Vornado Realty Trust has made a handful of moves to put funds at its fingertips this year, most recently completing the transfer of a 45.4 percent common equity interest in its Upper Fifth Avenue and Times Square high street retail portfolio to a group of institutional investors advised by Crown Acquisitions Inc. Vornado pocketed net cash proceeds of $1.2 billion on the sale.

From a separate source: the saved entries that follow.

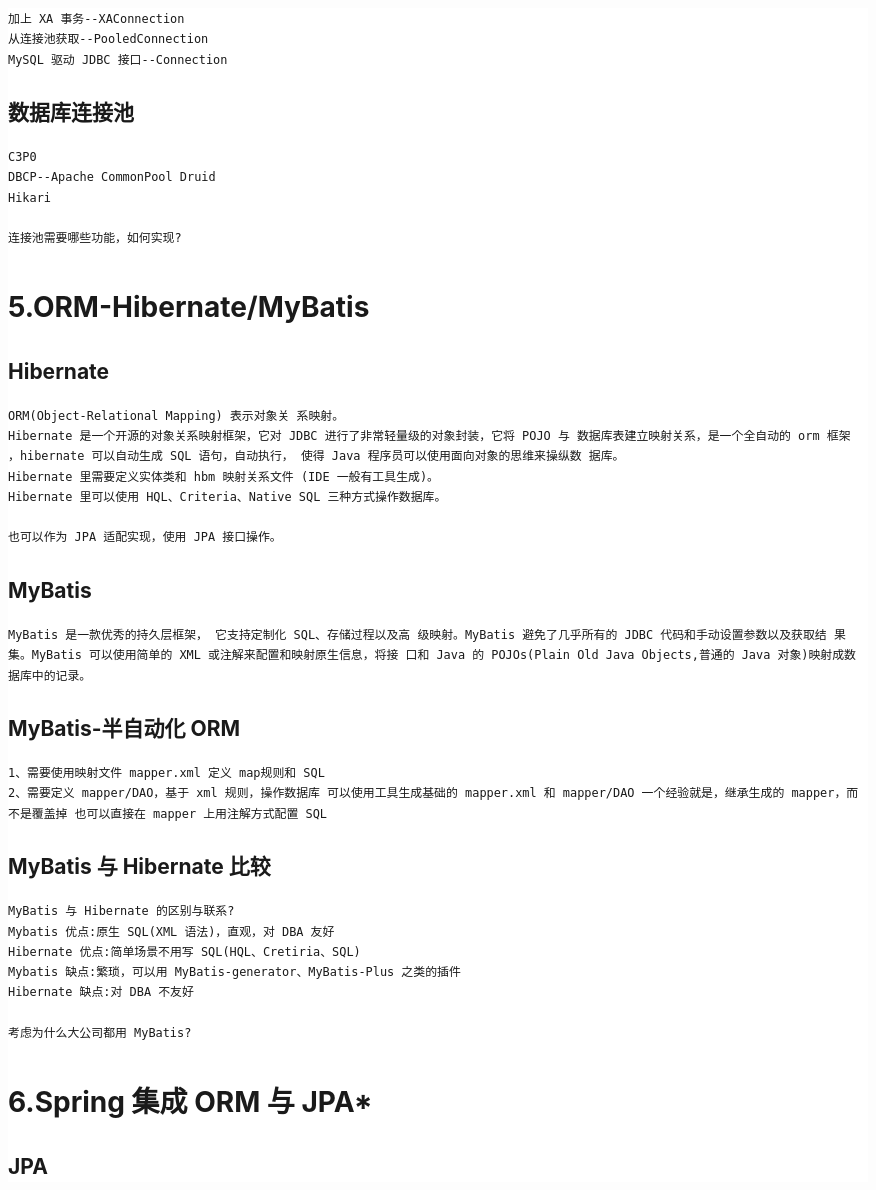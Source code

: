     加上 XA 事务--XAConnection 
    从连接池获取--PooledConnection
    MySQL 驱动 JDBC 接口--Connection

## 数据库连接池

    C3P0
    DBCP--Apache CommonPool Druid
    Hikari

    连接池需要哪些功能，如何实现?
 
# 5.ORM-Hibernate/MyBatis

## Hibernate

    ORM(Object-Relational Mapping) 表示对象关 系映射。
    Hibernate 是一个开源的对象关系映射框架，它对 JDBC 进行了非常轻量级的对象封装，它将 POJO 与 数据库表建立映射关系，是一个全自动的 orm 框架 ，hibernate 可以自动生成 SQL 语句，自动执行， 使得 Java 程序员可以使用面向对象的思维来操纵数 据库。
    Hibernate 里需要定义实体类和 hbm 映射关系文件 (IDE 一般有工具生成)。
    Hibernate 里可以使用 HQL、Criteria、Native SQL 三种方式操作数据库。

    也可以作为 JPA 适配实现，使用 JPA 接口操作。

## MyBatis

    MyBatis 是一款优秀的持久层框架， 它支持定制化 SQL、存储过程以及高 级映射。MyBatis 避免了几乎所有的 JDBC 代码和手动设置参数以及获取结 果集。MyBatis 可以使用简单的 XML 或注解来配置和映射原生信息，将接 口和 Java 的 POJOs(Plain Old Java Objects,普通的 Java 对象)映射成数 据库中的记录。

## MyBatis-半自动化 ORM 

    1、需要使用映射文件 mapper.xml 定义 map规则和 SQL
    2、需要定义 mapper/DAO，基于 xml 规则，操作数据库 可以使用工具生成基础的 mapper.xml 和 mapper/DAO 一个经验就是，继承生成的 mapper，而不是覆盖掉 也可以直接在 mapper 上用注解方式配置 SQL

## MyBatis 与 Hibernate 比较

    MyBatis 与 Hibernate 的区别与联系?
    Mybatis 优点:原生 SQL(XML 语法)，直观，对 DBA 友好
    Hibernate 优点:简单场景不用写 SQL(HQL、Cretiria、SQL)
    Mybatis 缺点:繁琐，可以用 MyBatis-generator、MyBatis-Plus 之类的插件
    Hibernate 缺点:对 DBA 不友好

    考虑为什么大公司都用 MyBatis?
 
# 6.Spring 集成 ORM 与 JPA*

## JPA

Steven Roth, chairman & CEO of Vornado Realty Trust, had announced the deal in his annual chairman’s letter to company shareholders, dated April 2, 2019. “We have entered into a joint venture with a group of institutional investors to jointly own our portfolio of flagship high street retail assets on Upper Fifth Avenue and Times Square, which in my mind are certainly among the scarcest and most valuable in the world,” Roth wrote. Upper Fifth Avenue ranked as the most expensive retail high street in the U.S. and the second most expensive in the world in 2018, per a report by Cushman & Wakefield.
The Upper Fifth Avenue/Times Square portfolio consists of 640 Fifth Ave., 655 Fifth Ave., 666 Fifth Ave., 689 Fifth Ave. and 697-703 Fifth Ave., accounting for a total of 489,000 square feet of retail space and 327,000 square feet of office accommodations. The collection also includes the 1,611-seat Marquis Theater and 25,000-square-foot digital display sign at 1535 Broadway, and additional digital signage and a parking facility across the street at 1540 Broadway.
Vornado, which maintains ownership of 51 percent of the high street portfolio’s common equity, is serving as general partner of the new joint venture. Also, per terms of the agreement, the REIT retained preferred equity interests in five of the assets at a total of approximately $1.8 billion.
Other transactions that have added to Vornado’s coffers year-to-date include the sale of all common shares the REIT had owned in Lexington Realty Trust for net proceeds totaling $167.7 million. Vornado also sold more than 5.7 million common shares of Urban Edge Properties for additional net proceeds of $108.5 million. The REIT used the funds to help retire the $400 million principal amount of 5 percent senior unsecured notes, which had been due to mature in January 2022.
“We have a highly liquid fortress balance sheet with $3.3 million in immediate liquidity, measured leverage and well-staggered debt maturities. And this doesn’t count a couple of billion dollars to come from 220 closings and non-core asset sales,” Roth said during Vornado’s fourth-quarter 2018 earnings conference call on Feb. 12, 2019.